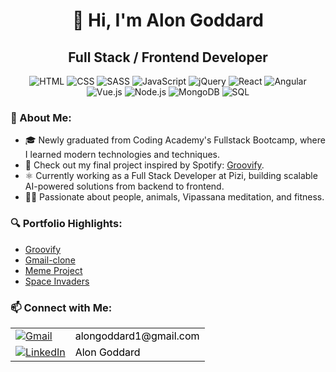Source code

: <h1 align="center">👋 Hi, I'm Alon Goddard</h1>
<h2 align="center">Full Stack / Frontend Developer</h2>

<p align="center">
  <img src="https://img.icons8.com/color/48/000000/html-5.png" alt="HTML"/>
  <img src="https://img.icons8.com/color/48/000000/css3.png" alt="CSS"/>
  <img src="https://img.icons8.com/color/48/000000/sass.png" alt="SASS"/>
  <img src="https://img.icons8.com/color/48/000000/javascript.png" alt="JavaScript"/>
  <img src="https://img.icons8.com/ios-filled/50/4a90e2/jquery.png" alt="jQuery"/>
  <img src="https://img.icons8.com/plasticine/48/000000/react.png" alt="React"/>
  <img src="https://img.icons8.com/color/48/000000/angularjs.png" alt="Angular"/>
  <img src="https://img.icons8.com/color/48/000000/vue-js.png" alt="Vue.js"/>
  <img src="https://img.icons8.com/color/48/000000/nodejs.png" alt="Node.js"/>
<!--   <img src="https://img.icons8.com/officel/48/000000/php-logo.png" alt="PHP"/> -->
  <img src="https://img.icons8.com/color/48/000000/mongodb.png" alt="MongoDB"/>
  <img src="https://img.icons8.com/color/48/000000/sql.png" alt="SQL"/>
</p>

### 🌟 About Me:
- 🎓 Newly graduated from Coding Academy's Fullstack Bootcamp, where I learned modern technologies and techniques.
- 🔗 Check out my final project inspired by Spotify: [Groovify](url).
- ⚛ Currently working as a Full Stack Developer at Pizi, building scalable AI-powered solutions from backend to frontend.
- 🧘‍♂️ Passionate about people, animals, Vipassana meditation, and fitness.

### 🔍 Portfolio Highlights:
- [Groovify]()
- [Gmail-clone](https://alongod.github.io/Gmail-clone/)
- [Meme Project](https://alongod.github.io/Meme-generator/)
- [Space Invaders](https://alongod.github.io/Space-Invaders/)

### 📫 Connect with Me:
<table>
  <tr>
    <td>
      <a href="mailto:alongoddard1@gmail.com">
        <img src="https://img.icons8.com/color/48/000000/gmail.png" alt="Gmail" style="vertical-align: middle;" />
      </a>
    </td>
    <td>
      <a href="mailto:alongoddard1@gmail.com" style="vertical-align: middle; text-decoration: none; color: black;">
        alongoddard1@gmail.com
      </a>
    </td>
  </tr>
  <tr>
    <td>
      <a href="https://www.linkedin.com/in/alon-goddard/">
        <img src="https://img.icons8.com/fluent/48/000000/linkedin.png" alt="LinkedIn" style="vertical-align: middle;" />
      </a>
    </td>
    <td>
      <a href="https://www.linkedin.com/in/alon-goddard/" style="vertical-align: middle; text-decoration: none; color: black;">
        Alon Goddard
      </a>
    </td>
  </tr>
</table>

....................

**Description of the task**
Look over the entries for "text", then copy every line that includes that string.

**Your solution**
      <a href="mailto:alongoddard1@gmail.com" style="vertical-align: middle; text-decoration: none; color: black;">
      <a href="https://www.linkedin.com/in/alon-goddard/" style="vertical-align: middle; text-decoration: none; color: black;">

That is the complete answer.